Что касается Золя, то он, кажется, поймал за хвост удачу. Рекламный отдел издательства Ашетта, в котором он занимал скромную должность, оказался местом, куда частенько захаживали многие известные литераторы. Золя увидел там толстого Сент-Бёва, пописывавшего свои пресловутые «Понедельники», увидел Мишле — самого Мишле, чьи сентенции об идеальной любви стали для «неразлучных» неиссякаемым источником сладких грёз. Встречал он там и Ренана — одного из умнейших людей своего времени, сравнивавшего религию с сектой, сумевшей удачно использовать свой шанс. Видел старика Ламартина[60], которому давно всё осточертело: и поэзия, и политика, да и сам себе он тоже осточертел. Золя быстро понял, что поэзия плохая кормилица, а времена героических поэтов давно прошли. Даже Гюго, великий Гюго, писал в своей эмиграции на острове Гернси отнюдь не стихи. Что же он писал? Романы! Его «Отверженные», только что вышедшие в свет, имели оглушительный успех. Именно по этому пути и следует двигаться: показывать мир таким, каков он есть, заставлять читателя переживать и даже плакать. Золя взялся за сочинение новелл: придёт время, и их непременно напечатают.

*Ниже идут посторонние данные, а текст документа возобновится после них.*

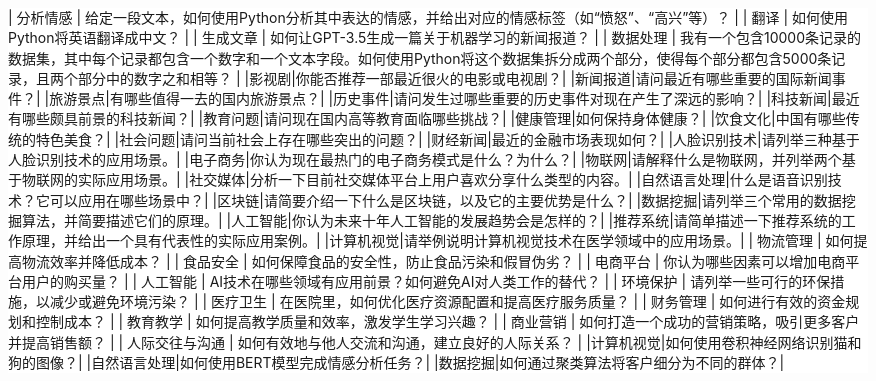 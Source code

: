| 分析情感           | 给定一段文本，如何使用Python分析其中表达的情感，并给出对应的情感标签（如“愤怒”、“高兴”等）？                                                                                                                                                                                                                                                                                                                                                                                                                                                                                                                                                                                                                                                                                                                                                                                                                                                                                                                    |
| 翻译               | 如何使用Python将英语翻译成中文？                                                                                                                                                                                                                                                                                                                                                                                                                                                                                                                                                                                                                                                                                                                                                                                                                                                                                                                                                                                          |
| 生成文章           | 如何让GPT-3.5生成一篇关于机器学习的新闻报道？                                                                                                                                                                                                                                                                                                                                                                                                                                                                                                                                                                                                                                                                                                                                                                                                                                                                                                                                                                                 |
| 数据处理           | 我有一个包含10000条记录的数据集，其中每个记录都包含一个数字和一个文本字段。如何使用Python将这个数据集拆分成两个部分，使得每个部分都包含5000条记录，且两个部分中的数字之和相等？                                                                                                                                                                                                                                                                                                                                                                                                                                                                                                                                                                                                                                                                                                                                                |
|影视剧|你能否推荐一部最近很火的电影或电视剧？|
|新闻报道|请问最近有哪些重要的国际新闻事件？|
|旅游景点|有哪些值得一去的国内旅游景点？|
|历史事件|请问发生过哪些重要的历史事件对现在产生了深远的影响？|
|科技新闻|最近有哪些颇具前景的科技新闻？|
|教育问题|请问现在国内高等教育面临哪些挑战？|
|健康管理|如何保持身体健康？|
|饮食文化|中国有哪些传统的特色美食？|
|社会问题|请问当前社会上存在哪些突出的问题？|
|财经新闻|最近的金融市场表现如何？|
|人脸识别技术|请列举三种基于人脸识别技术的应用场景。|
|电子商务|你认为现在最热门的电子商务模式是什么？为什么？|
|物联网|请解释什么是物联网，并列举两个基于物联网的实际应用场景。|
|社交媒体|分析一下目前社交媒体平台上用户喜欢分享什么类型的内容。|
|自然语言处理|什么是语音识别技术？它可以应用在哪些场景中？|
|区块链|请简要介绍一下什么是区块链，以及它的主要优势是什么？|
|数据挖掘|请列举三个常用的数据挖掘算法，并简要描述它们的原理。|
|人工智能|你认为未来十年人工智能的发展趋势会是怎样的？|
|推荐系统|请简单描述一下推荐系统的工作原理，并给出一个具有代表性的实际应用案例。|
|计算机视觉|请举例说明计算机视觉技术在医学领域中的应用场景。|
| 物流管理               | 如何提高物流效率并降低成本？                                                                                     |
| 食品安全               | 如何保障食品的安全性，防止食品污染和假冒伪劣？                                                                   |
| 电商平台               | 你认为哪些因素可以增加电商平台用户的购买量？                                                                       |
| 人工智能               | AI技术在哪些领域有应用前景？如何避免AI对人类工作的替代？                                                          |
| 环境保护               | 请列举一些可行的环保措施，以减少或避免环境污染？                                                                 |
| 医疗卫生               | 在医院里，如何优化医疗资源配置和提高医疗服务质量？                                                               |
| 财务管理               | 如何进行有效的资金规划和控制成本？                                                                                |
| 教育教学               | 如何提高教学质量和效率，激发学生学习兴趣？                                                                         |
| 商业营销               | 如何打造一个成功的营销策略，吸引更多客户并提高销售额？                                                            |
| 人际交往与沟通         | 如何有效地与他人交流和沟通，建立良好的人际关系？                                                                   |
|计算机视觉|如何使用卷积神经网络识别猫和狗的图像？|
|自然语言处理|如何使用BERT模型完成情感分析任务？|
|数据挖掘|如何通过聚类算法将客户细分为不同的群体？|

А что в это время происходит в живописи? Сезанн признаёт авторитетом только Делакруа: он нашёл своего героя. Но Делакруа был постоянной мишенью для критики. Его картины слишком жестоки, натуралистичны, пестры — в них всего чересчур. Противопоставляли ему (естественно, речь идёт об этих скопцах от официального искусства) Энгра, которого Сезанн считал «очень сильным, но скучным художником», изображавшим чахлую плоть, тщательно прикрытую одеждой, и разные пустяки, не оскорбительные для общественной морали. И если бы таким был только Энгр! Официально превозносимая живопись походила на бледную, анемичную девицу без живости и блеска в глазах, разряженную и увешанную безвкусными безделушками. Да, Сезанн сильно изменился: он перестал наивно и безропотно преклоняться перед достижениями официальной школы. Что-то в нём противилось этому. Всеми этими хлорозами[61] его больше не возьмёшь. Да, он будет подавать документы в Школу изящных искусств; но внутренний голос ему подсказывал, что ему это совершенно ни к чему, что вся эта тошнотворная приторность не для него. Строптивец и мятежная душа — уже тогда он был таким. «Но как же хороша природа!» — бурчит он себе под нос. И изобразить её можно совсем не так, как общепринято. Ведь природа — это не только деревья, камни, небо, но ещё и женщина, эта абсолютная тайна, этот источник страха, этот объект желаний. Он нутром чует: если художник не в состоянии передать это посредством своего искусства, ему вообще не стоит браться за кисть. И он бьётся над этим, одновременно пытаясь найти себя самого. Пример Делакруа вдохновляет его на эксперименты с цветом, что так близко его натуре. Он грунтует холст, накладывает на него слой за слоем краску, а затем принимается её соскабливать. Получается не очень хорошо. Густо наложенные краски, кричащие тона, мрачный фон — он словно выплёскивает на полотно то, что творится у него в душе, все свои страхи и подспудные желания. Его неумелый реализм мешает создавать новые формы, к чему, собственно, он так стремится. Он бьётся над линией, усердно работает шпателем, грубо моделирует объёмы, подчёркивая их игрой светотени. Он разрывается между желанием быть ближе к реальности и мучительной жаждой идеала, к которому рвётся его душа. Вот и получается, что темперамент в его работах бьёт через край, а умения и так называемого «мастерства» не хватает. Над этим ему ещё корпеть и корпеть.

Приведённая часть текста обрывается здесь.